-- MATERIAL SUPPLIED follows --

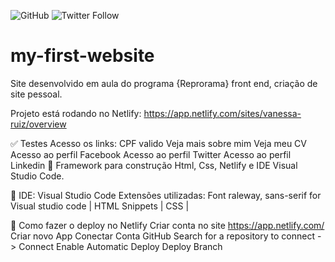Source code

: ![GitHub](https://img.shields.io/github/license/vlruiz108/my-first-website)
![Twitter Follow](https://img.shields.io/twitter/follow/Vanessa22607274?label=Seguir&style=social)
# my-first-website
Site desenvolvido em aula do programa {Reprorama} front end, criação de site pessoal.

Projeto está rodando no Netlify: https://app.netlify.com/sites/vanessa-ruiz/overview

:white_check_mark: Testes Acesso os links:
CPF valido
Veja mais sobre mim
Veja meu CV
Acesso ao perfil Facebook
Acesso ao perfil Twitter 
Acesso ao perfil Linkedin
:diamond_shape_with_a_dot_inside: Framework para construção
Html, Css, Netlify e IDE Visual Studio Code.

:diamond_shape_with_a_dot_inside: IDE: Visual Studio Code
Extensões utilizadas:
Font raleway, sans-serif for Visual studio code | HTML Snippets | CSS | 

:diamond_shape_with_a_dot_inside: Como fazer o deploy no Netlify
Criar conta no site https://app.netlify.com/
Criar novo App 
Conectar Conta GitHub
Search for a repository to connect -> Connect
Enable Automatic Deploy
Deploy Branch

-- MATERIAL SUPPLIED concluded --

WHAT IS EXPECTED:
Please tally the lines above that contain "Twitter" and report nothing but the total.

WRITTEN REPLY:
2